Jon Moffitt: The subject for today is one that is very near and dear to my own heart. It is something that has plugged me in the past with dealing with the Christian life. We’re going to talk about the movement of what we call biblical counseling.
We had the longest conversation I think we’ve ever had prior to our podcast this morning. This is not a deconstructionist episode where we only here just to pull apart everything that we find wrong. But there are some areas where we want to help the church think through the role of counseling from the Bible from a confessional, biblical perspective.

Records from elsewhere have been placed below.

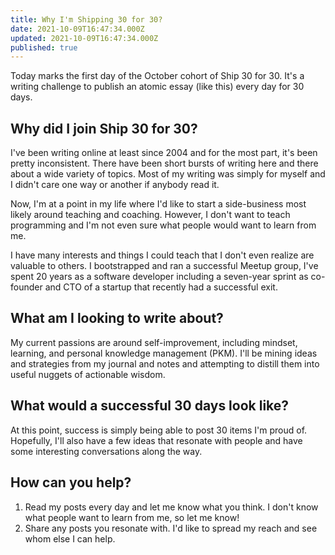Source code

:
 ```yaml
---
title: Why I'm Shipping 30 for 30?
date: 2021-10-09T16:47:34.000Z
updated: 2021-10-09T16:47:34.000Z
published: true
---
```


Today marks the first day of the October cohort of Ship 30 for 30. It's a writing challenge to publish an atomic essay (like this) every day for 30 days.

## Why did I join Ship 30 for 30?

I've been writing online at least since 2004 and for the most part, it's been pretty inconsistent. There have been short bursts of writing here and there about a wide variety of topics. Most of my writing was simply for myself and I didn't care one way or another if anybody read it.

Now, I'm at a point in my life where I'd like to start a side-business most likely around teaching and coaching. However, I don't want to teach programming and I'm not even sure what people would want to learn from me.

I have many interests and things I could teach that I don't even realize are valuable to others. I bootstrapped and ran a successful Meetup group, I've spent 20 years as a software developer including a seven-year sprint as co-founder and CTO of a startup that recently had a successful exit.

## What am I looking to write about?

My current passions are around self-improvement, including mindset, learning, and personal knowledge management (PKM). I'll be mining ideas and strategies from my journal and notes and attempting to distill them into useful nuggets of actionable wisdom.

## What would a successful 30 days look like?

At this point, success is simply being able to post 30 items I'm proud of. Hopefully, I'll also have a few ideas that resonate with people and have some interesting conversations along the way.

## How can you help?

1. Read my posts every day and let me know what you think. I don't know what people want to learn from me, so let me know!
2. Share any posts you resonate with. I'd like to spread my reach and see whom else I can help.

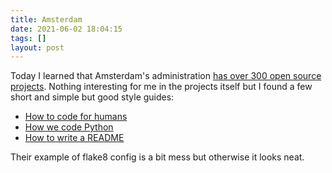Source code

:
 ```yaml
---
title: Amsterdam
date: 2021-06-02 18:04:15
tags: []
layout: post
---
```


Today I learned that Amsterdam's administration [has over 300 open source projects](https://github.com/Amsterdam). Nothing interesting for me in the projects itself but I found a few short and simple but good style guides:

+ [How to code for humans](https://amsterdam.github.io/guides/code-for-humans/)
+ [How we code Python](https://amsterdam.github.io/guides/style-guide-python/)
+ [How to write a README](https://amsterdam.github.io/guides/write-a-readme/)

Their example of flake8 config is a bit mess but otherwise it looks neat.
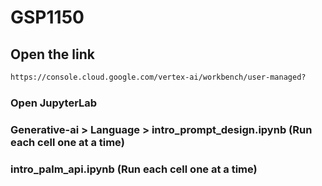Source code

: # GSP1150
## Open the link
```cmd
https://console.cloud.google.com/vertex-ai/workbench/user-managed?
```
### Open JupyterLab
### Generative-ai > Language > intro_prompt_design.ipynb (Run each cell one at a time)
### intro_palm_api.ipynb (Run each cell one at a time)
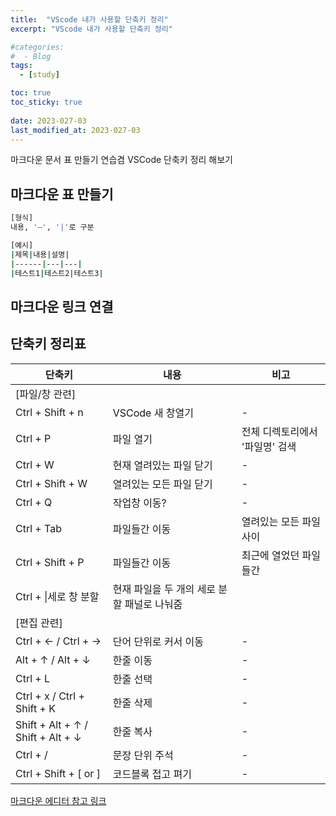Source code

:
 ```yaml
---
title:  "VScode 내가 사용할 단축키 정리"
excerpt: "VScode 내가 사용할 단축키 정리"

#categories:
#  - Blog
tags:
  - [study]

toc: true
toc_sticky: true
 
date: 2023-027-03
last_modified_at: 2023-027-03
---
```


마크다운 문서 표 만들기 연습겸 VSCode 단축키 정리 해보기

## 마크다운 표 만들기

```sh
[형식]
내용, '—', '|'로 구분

[예시]
|제목|내용|설명|
|------|---|---|
|테스트1|테스트2|테스트3|
```

## 마크다운 링크 연결

##  단축키 정리표

|단축키|내용|비고|
|------|---|---|
|[파일/창 관련]|
|Ctrl + Shift + n|VSCode 새 창열기|-|
|Ctrl + P|파일 열기|전체 디렉토리에서 '파일명' 검색|
|Ctrl + W|현재 열려있는 파일 닫기|-|
|Ctrl + Shift + W|열려있는 모든 파일 닫기|-|
|Ctrl + Q|작업창 이동?|-|
|Ctrl + Tab|파일들간 이동|열려있는 모든 파일 사이|
|Ctrl + Shift + P|파일들간 이동|최근에 열었던 파일들간|
|Ctrl + \|세로 창 분할|현재 파일을 두 개의 세로 분할 패널로 나눠줌|
|[편집 관련]|
|Ctrl + ← / Ctrl + → |단어 단위로 커서 이동|-|
|Alt + ↑ / Alt + ↓|한줄 이동|-|
|Ctrl + L|한줄 선택|-|
|Ctrl + x / Ctrl + Shift + K|한줄 삭제|-|
|Shift + Alt + ↑ / Shift + Alt + ↓|한줄 복사|-|
|Ctrl + /|문장 단위 주석|-|
|Ctrl + Shift + [ or ]|코드블록 접고 펴기|-|

[마크다운 에디터 참고 링크](https://inpa.tistory.com/entry/MarkDown-%F0%9F%93%9A-%EB%A7%88%ED%81%AC%EB%8B%A4%EC%9A%B4-%EB%AC%B8%EB%B2%95-%F0%9F%92%AF-%EC%A0%95%EB%A6%AC)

There are a lot of movements out there and some of them are helpful and a lot of them are not. This is where we’re going to try and explain to you why we think that they can be actually more damaging than maybe helpful. All three of us have had positive experiences when it comes to biblical counseling and some of us have had horrible experiences when it comes Just by way of starting, when we say biblical counseling, it is giving someone directive to their life. Normally you don’t go into counseling unless there is a problem, right? You have some kind of problem that you need to be directed in that you cannot find that directive on your own. So that’s why people go to counseling. That’s pretty obvious, right?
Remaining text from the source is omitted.